**What is expected**
Filter the data for "rectangular" and copy matching lines.
Start of Records for this task
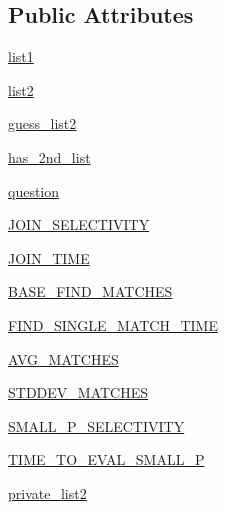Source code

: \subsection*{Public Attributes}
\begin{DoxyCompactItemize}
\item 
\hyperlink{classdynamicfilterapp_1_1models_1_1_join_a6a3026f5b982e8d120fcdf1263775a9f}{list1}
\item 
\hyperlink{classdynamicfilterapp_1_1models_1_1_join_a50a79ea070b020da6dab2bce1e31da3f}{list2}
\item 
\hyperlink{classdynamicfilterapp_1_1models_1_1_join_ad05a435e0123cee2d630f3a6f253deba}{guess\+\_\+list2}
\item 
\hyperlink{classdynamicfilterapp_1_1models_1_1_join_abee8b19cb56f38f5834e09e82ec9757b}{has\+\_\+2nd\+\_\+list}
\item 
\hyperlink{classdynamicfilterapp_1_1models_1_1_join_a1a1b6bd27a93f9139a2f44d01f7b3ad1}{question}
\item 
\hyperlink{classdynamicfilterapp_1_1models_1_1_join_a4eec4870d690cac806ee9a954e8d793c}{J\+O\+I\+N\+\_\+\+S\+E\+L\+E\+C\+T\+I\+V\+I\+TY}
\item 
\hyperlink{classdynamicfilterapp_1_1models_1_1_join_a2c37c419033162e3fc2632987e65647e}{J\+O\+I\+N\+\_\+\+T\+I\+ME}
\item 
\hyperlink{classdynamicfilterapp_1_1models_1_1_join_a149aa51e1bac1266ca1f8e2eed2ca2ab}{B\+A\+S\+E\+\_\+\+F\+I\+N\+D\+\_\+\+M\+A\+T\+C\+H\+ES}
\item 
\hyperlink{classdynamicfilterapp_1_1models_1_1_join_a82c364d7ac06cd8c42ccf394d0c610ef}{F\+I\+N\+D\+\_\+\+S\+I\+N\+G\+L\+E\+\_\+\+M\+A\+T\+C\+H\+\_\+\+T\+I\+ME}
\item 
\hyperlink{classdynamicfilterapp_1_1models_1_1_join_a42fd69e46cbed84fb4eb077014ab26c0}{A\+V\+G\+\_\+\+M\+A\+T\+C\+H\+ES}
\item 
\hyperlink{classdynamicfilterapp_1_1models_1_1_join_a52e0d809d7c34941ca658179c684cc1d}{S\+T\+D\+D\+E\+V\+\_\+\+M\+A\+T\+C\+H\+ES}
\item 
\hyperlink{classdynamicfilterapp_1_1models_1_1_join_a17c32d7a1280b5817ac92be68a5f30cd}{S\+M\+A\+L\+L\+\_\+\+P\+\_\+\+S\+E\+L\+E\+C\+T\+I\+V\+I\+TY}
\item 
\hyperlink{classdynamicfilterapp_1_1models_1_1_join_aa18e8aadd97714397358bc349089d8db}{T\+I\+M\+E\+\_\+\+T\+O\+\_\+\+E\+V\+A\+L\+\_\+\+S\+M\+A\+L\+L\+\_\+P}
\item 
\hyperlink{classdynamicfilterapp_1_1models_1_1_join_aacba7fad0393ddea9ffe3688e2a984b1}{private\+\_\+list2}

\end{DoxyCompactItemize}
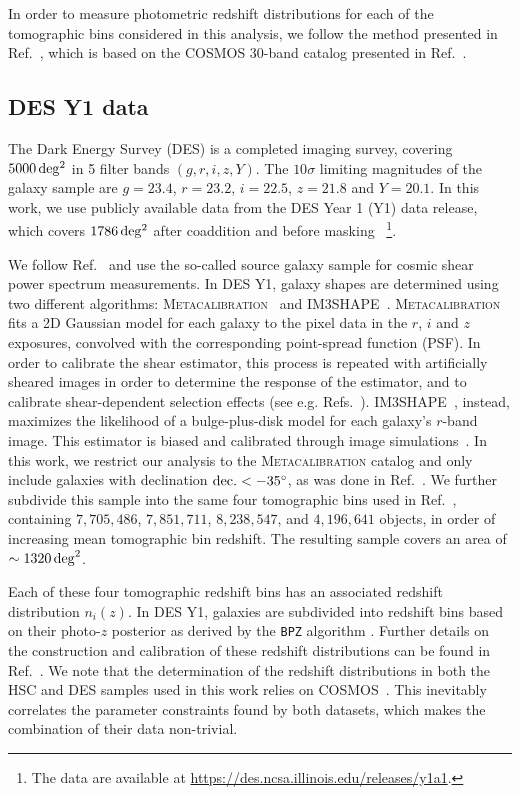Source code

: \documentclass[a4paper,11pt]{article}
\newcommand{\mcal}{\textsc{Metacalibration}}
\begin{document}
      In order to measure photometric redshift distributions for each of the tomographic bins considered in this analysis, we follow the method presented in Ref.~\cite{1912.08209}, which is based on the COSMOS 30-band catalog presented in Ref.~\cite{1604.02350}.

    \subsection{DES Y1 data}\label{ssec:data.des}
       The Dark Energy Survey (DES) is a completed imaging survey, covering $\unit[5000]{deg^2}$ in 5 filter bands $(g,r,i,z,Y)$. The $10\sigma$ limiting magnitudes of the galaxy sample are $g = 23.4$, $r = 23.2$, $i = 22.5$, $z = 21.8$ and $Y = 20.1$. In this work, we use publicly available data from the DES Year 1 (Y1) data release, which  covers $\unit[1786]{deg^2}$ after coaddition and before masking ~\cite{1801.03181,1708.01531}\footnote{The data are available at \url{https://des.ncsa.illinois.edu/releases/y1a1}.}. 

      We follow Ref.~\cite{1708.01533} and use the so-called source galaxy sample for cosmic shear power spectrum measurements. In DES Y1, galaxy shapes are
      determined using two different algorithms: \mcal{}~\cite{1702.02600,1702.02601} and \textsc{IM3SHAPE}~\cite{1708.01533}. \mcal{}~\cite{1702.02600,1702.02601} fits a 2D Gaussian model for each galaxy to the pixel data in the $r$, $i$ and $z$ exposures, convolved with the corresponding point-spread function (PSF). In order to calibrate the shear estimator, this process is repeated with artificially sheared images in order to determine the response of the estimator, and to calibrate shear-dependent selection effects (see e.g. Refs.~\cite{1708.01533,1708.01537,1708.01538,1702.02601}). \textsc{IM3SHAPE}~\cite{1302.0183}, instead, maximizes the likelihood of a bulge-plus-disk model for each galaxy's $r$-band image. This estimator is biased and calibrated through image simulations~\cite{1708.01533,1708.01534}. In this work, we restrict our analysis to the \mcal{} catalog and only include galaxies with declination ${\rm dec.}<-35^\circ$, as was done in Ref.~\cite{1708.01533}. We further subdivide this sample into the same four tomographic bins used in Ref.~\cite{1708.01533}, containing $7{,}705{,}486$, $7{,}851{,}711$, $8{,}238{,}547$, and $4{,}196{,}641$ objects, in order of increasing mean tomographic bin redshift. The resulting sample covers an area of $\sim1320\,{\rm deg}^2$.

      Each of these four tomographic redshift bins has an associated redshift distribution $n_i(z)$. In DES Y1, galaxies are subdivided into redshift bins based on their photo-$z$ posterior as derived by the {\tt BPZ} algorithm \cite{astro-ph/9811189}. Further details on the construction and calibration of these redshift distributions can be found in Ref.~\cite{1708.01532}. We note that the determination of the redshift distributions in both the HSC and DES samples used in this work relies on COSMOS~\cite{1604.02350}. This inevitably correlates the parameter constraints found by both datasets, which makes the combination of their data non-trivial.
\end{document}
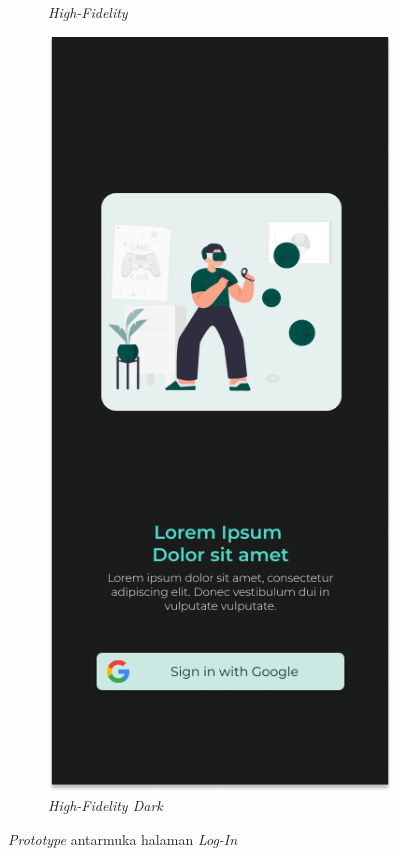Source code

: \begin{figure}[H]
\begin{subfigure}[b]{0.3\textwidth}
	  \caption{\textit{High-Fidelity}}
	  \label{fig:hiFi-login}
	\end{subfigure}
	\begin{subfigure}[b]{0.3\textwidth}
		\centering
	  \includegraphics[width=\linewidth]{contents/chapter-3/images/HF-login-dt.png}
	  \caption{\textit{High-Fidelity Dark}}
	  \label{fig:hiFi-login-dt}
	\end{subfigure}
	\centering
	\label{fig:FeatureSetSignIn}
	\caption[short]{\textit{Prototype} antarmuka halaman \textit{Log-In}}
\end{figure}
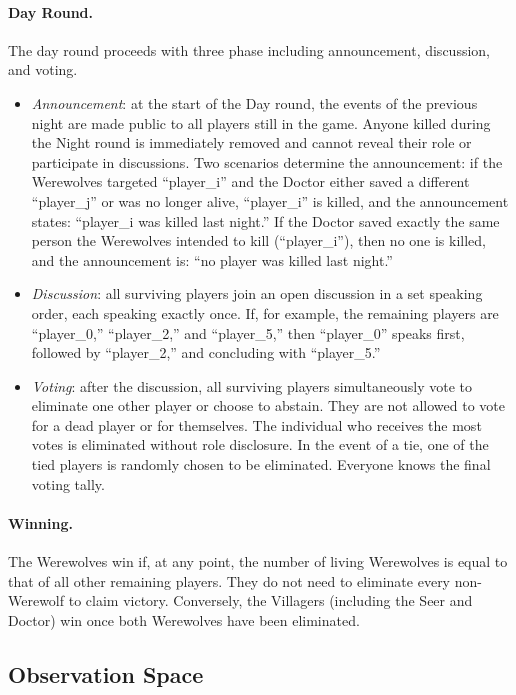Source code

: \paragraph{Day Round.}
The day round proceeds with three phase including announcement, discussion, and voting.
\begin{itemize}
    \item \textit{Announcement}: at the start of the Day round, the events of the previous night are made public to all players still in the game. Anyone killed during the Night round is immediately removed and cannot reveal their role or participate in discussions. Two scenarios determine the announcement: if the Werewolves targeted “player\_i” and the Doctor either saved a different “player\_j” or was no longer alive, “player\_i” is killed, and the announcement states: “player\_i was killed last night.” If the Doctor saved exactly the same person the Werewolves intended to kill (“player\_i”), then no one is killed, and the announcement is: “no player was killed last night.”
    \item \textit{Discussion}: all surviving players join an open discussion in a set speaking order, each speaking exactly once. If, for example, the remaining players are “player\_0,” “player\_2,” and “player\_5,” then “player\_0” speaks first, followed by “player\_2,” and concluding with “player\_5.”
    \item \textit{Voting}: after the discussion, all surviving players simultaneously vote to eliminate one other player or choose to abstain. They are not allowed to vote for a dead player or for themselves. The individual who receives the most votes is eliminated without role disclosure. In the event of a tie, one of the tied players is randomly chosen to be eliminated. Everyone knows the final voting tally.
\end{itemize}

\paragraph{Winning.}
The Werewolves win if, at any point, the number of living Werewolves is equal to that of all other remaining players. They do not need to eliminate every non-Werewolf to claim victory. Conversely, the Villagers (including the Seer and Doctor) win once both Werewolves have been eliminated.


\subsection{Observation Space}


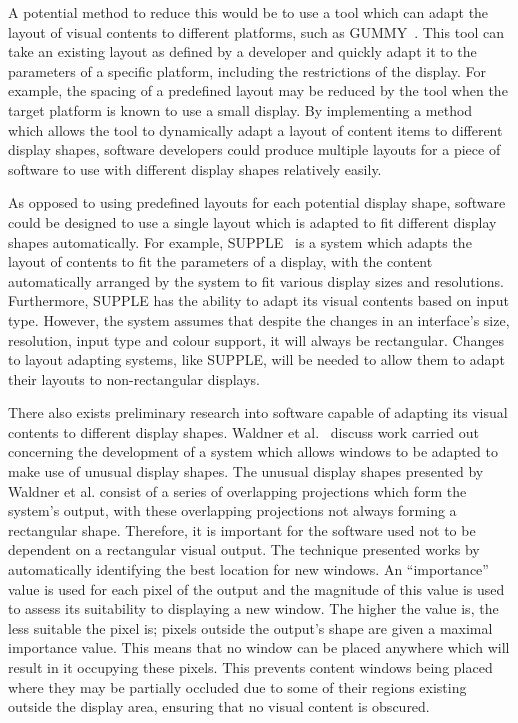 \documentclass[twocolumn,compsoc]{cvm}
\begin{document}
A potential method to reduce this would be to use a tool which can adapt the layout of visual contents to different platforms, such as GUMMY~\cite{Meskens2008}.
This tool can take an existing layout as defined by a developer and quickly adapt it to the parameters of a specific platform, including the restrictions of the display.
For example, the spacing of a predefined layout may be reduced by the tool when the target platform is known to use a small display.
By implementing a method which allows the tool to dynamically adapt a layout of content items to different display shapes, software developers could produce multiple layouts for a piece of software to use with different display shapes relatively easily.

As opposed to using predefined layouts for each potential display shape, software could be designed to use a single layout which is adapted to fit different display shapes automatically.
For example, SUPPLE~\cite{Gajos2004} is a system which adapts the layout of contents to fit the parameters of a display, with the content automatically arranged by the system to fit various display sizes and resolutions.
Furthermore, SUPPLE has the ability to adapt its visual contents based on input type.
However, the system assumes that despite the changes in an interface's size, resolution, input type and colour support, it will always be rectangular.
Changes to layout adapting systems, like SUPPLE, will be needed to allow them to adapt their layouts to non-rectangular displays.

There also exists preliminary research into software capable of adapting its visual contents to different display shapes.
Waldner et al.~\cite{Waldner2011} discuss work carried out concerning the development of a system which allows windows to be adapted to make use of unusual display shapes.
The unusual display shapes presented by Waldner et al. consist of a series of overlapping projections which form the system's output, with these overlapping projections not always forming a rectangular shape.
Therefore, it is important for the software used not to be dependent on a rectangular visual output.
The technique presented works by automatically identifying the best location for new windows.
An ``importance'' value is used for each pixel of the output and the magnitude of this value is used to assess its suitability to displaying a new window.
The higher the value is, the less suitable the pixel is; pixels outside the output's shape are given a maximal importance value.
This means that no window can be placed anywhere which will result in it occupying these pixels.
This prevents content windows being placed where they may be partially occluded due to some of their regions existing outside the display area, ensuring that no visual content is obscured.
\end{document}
End of Records for this task
**Response below**
However, the system assumes that despite the changes in an interface's size, resolution, input type and colour support, it will always be rectangular.
Changes to layout adapting systems, like SUPPLE, will be needed to allow them to adapt their layouts to non-rectangular displays.
The unusual display shapes presented by Waldner et al. consist of a series of overlapping projections which form the system's output, with these overlapping projections not always forming a rectangular shape.
Therefore, it is important for the software used not to be dependent on a rectangular visual output.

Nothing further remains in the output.